The CCP authoritarian system has demonstrated operational effectiveness to an extent per its fiscal and industrial practices in 2026:
- Rapid capitalization and infrastructure rollout: In Sichuan, all 285 newly launched projects under the national list of 102 major engineering initiatives have commenced. The enforcement of this strategic deployment is something that Western democratic systems will struggle to replicate.
- Targeted policy and financial support: With a planned deficit ratio of around 4 percent and an expanded deficit scale of 5.89 trillion yuan, fiscal resources are being prioritized toward “security” rather than purely toward consumption or social welfare.
- Legalized enforcement mechanisms: The Regulations provide a legal basis for countermeasures against actors who are deemed to have harmed regime security. Organizations or individuals that fail to cooperate with security investigations may face legal penalties, ensuring compliance with state objectives.
This security-first model, however, also carries structural risks:
- Fiscal sustainability crisis: Local governments face massive debt ceilings for both general and special-purpose bonds. While central debt swaps have eased short-term pressure, local revenue growth targets remain low (around 2 percent to 4 percent), creating a severe mismatch between fiscal income and expenditure. Heavy asset investments driven by “security” priorities have long payback periods and may become permanent fiscal burdens.
- Distortion of market competition (“involution”): The “involution-style” competition highlighted in government reports reflects local governments blindly duplicating investments in key industries under the pressure of security evaluations. This leads to overcapacity, frequent price interventions, and damage to healthy market dynamics.
- Rising institutional costs of openness: Although the Regulations emphasize “high-level opening-up,” mechanisms such as security reviews, cross-border data controls, and mandatory countermeasures significantly increase compliance costs and operational uncertainty for foreign firms. To external observers, this “security fortress” may be robust, but is increasingly closed off.
7. The promulgation of the Regulations marks a significant milestone in the evolution of the CCP’s regime security outlook. Beijing is no longer satisfied with passive defense. Instead, by proactively restructuring industrial layouts, upgrading cross-border payment systems, and institutionalizing countermeasures through legislation, it is attempting to construct an economic system that is “immune to external influence.”
Xi Jinping’s “bottom-line thinking” has, by 2026, evolved into a comprehensive wartime contingency framework. The relocation of industry to strategic hinterlands and the localization of critical industries represent what the CCP sees as rational choices following assessments of extreme external risk scenarios. Although this “security-first” approach imposes heavy fiscal burdens and causes market distortions, in the CCP’s political calculus, such economic costs are considered acceptable when weighed against the risk of regime collapse.

The critical challenge for the CCP is whether the model of using institutional power to hedge against technological containment can achieve a genuine breakthrough in total factor productivity during the 15th Five-Year Plan period.
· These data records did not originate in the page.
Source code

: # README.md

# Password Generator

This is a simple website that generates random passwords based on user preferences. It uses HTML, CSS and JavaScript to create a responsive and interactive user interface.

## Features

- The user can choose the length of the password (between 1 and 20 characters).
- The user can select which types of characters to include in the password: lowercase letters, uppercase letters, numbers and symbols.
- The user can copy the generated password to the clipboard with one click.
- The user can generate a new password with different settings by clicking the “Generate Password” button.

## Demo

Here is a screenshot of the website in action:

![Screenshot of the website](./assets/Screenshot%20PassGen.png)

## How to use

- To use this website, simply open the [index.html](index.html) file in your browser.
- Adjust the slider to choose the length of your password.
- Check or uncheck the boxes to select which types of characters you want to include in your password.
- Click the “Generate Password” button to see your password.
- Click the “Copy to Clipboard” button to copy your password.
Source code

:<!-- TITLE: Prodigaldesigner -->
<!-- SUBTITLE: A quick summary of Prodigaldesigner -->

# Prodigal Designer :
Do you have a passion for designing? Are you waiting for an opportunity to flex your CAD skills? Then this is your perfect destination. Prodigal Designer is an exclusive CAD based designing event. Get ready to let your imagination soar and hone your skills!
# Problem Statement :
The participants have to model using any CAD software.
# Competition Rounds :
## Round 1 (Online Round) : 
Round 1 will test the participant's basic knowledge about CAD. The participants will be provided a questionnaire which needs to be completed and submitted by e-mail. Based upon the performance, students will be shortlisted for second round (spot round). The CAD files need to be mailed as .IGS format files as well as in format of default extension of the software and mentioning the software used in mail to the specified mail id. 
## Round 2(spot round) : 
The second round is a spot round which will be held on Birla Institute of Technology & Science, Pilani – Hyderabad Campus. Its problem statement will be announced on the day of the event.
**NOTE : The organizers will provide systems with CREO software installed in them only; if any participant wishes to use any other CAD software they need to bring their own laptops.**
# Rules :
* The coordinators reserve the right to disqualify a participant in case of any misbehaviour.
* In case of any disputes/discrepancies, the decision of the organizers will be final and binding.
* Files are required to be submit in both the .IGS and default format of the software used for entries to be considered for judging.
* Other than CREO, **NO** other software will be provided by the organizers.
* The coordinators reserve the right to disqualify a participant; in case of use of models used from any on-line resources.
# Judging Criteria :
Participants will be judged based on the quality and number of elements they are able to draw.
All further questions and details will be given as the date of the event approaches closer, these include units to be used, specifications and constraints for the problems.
If industrial layouts post-Regulations lead to the accumulation of excess capacity without genuine innovation, then this seemingly “robust” security chain is in danger of snapping from within from internal fiscal exhaustion. Conversely, if the PRC can use this “strategic buffer” period to achieve a leap in “new quality productive forces,” it could potentially lay the foundation to reshape the global rules of great-power competition.